E-mail

Cardoe wrote this mid-afternoon:

First off let me apologize to those that have written me e-mail and I have yet to respond. Prior to my move on August 1st I was pretty much able to keep up with e-mail within a few days. But since just before then, the amount of spam to my @gentoo.org address has increase exponentially. For example, in a 6 hr period that I was gone, I received 121 e-mails that Thunderbird thought was legit out of something in the upper 400s. That gives Thunderbird a terrible efficiency of about 75%. Now granted nearly half of that are e-mails in a completely different language, something I wish Thunderbird could learn and filter. Now extrapolate out the fact that I was offline for nearly 2 weeks during my move and that due to work and class I’m not checking my e-mail for at least 2 days a week, it’s added up to a horde of junk and legit mail that I need to wade through.
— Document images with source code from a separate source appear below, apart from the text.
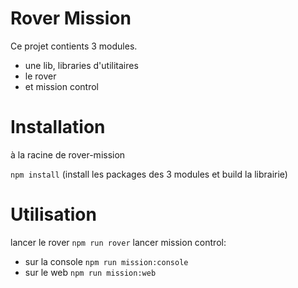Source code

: # Rover Mission

Ce projet contients 3 modules.
 - une lib, libraries d'utilitaires
 - le rover
 - et mission control

# Installation

à la racine de rover-mission

`npm install` (install les packages des 3 modules et build la librairie)

# Utilisation

lancer le rover `npm run rover`
lancer mission control: 
 - sur la console `npm run mission:console`
 - sur le web `npm run mission:web`

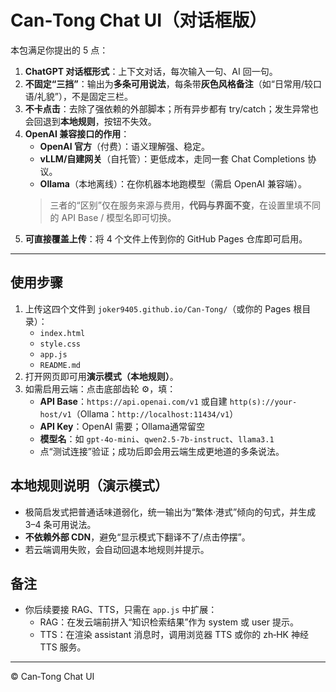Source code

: # Can‑Tong Chat UI（对话框版）

本包满足你提出的 5 点：
1. **ChatGPT 对话框形式**：上下文对话，每次输入一句、AI 回一句。
2. **不固定“三挡”**：输出为**多条可用说法**，每条带**灰色风格备注**（如“日常用/较口语/礼貌”），不是固定三栏。
3. **不卡点击**：去除了强依赖的外部脚本；所有异步都有 try/catch；发生异常也会回退到**本地规则**，按钮不失效。
4. **OpenAI 兼容接口的作用**：
   - **OpenAI 官方**（付费）：语义理解强、稳定。
   - **vLLM/自建网关**（自托管）：更低成本，走同一套 Chat Completions 协议。
   - **Ollama**（本地离线）：在你机器本地跑模型（需启 OpenAI 兼容端）。
   > 三者的“区别”仅在服务来源与费用，**代码与界面不变**，在设置里填不同的 API Base / 模型名即可切换。
5. **可直接覆盖上传**：将 4 个文件上传到你的 GitHub Pages 仓库即可启用。

---

## 使用步骤

1. 上传这四个文件到 `joker9405.github.io/Can-Tong/`（或你的 Pages 根目录）：
   - `index.html`
   - `style.css`
   - `app.js`
   - `README.md`
2. 打开网页即可用**演示模式（本地规则）**。
3. 如需启用云端：点击底部齿轮 ⚙️，填：
   - **API Base**：`https://api.openai.com/v1` 或自建 `http(s)://your-host/v1`（Ollama：`http://localhost:11434/v1`）
   - **API Key**：OpenAI 需要；Ollama通常留空
   - **模型名**：如 `gpt-4o-mini`、`qwen2.5-7b-instruct`、`llama3.1`
   - 点“测试连接”验证；成功后即会用云端生成更地道的多条说法。

## 本地规则说明（演示模式）

- 极简启发式把普通话味道弱化，统一输出为“繁体·港式”倾向的句式，并生成 3–4 条可用说法。
- **不依赖外部 CDN**，避免“显示模式下翻译不了/点击停摆”。
- 若云端调用失败，会自动回退本地规则并提示。

## 备注

- 你后续要接 RAG、TTS，只需在 `app.js` 中扩展：
  - RAG：在发云端前拼入“知识检索结果”作为 system 或 user 提示。
  - TTS：在渲染 assistant 消息时，调用浏览器 TTS 或你的 zh‑HK 神经 TTS 服务。

---

© Can‑Tong Chat UI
Quite obviously this solution isn’t working.

Mail Organization

I attempted to re-organize Thunderbird and have added tons of custom rules to sort the mail. This has helped me get caught up a little bit but not much. Though it still doesn’t filter the spam properly, sometimes the rules don’t do the right thing and behave oddly. And lastly, I’d still love to be able to see my mail remotely.

So I think the solution I’m going to come up with is with fetchmail pulling down my mail, running clam and spamassassin on it and then running procmail rules all over it to sort it nicely in different folders and finally passing it over to an IMAP on my system. And connect Thunderbird to it. Then set Thunderbird whenever I mark something as junk it would move it to a folder that Spamassassin would then process to add to it’s filters.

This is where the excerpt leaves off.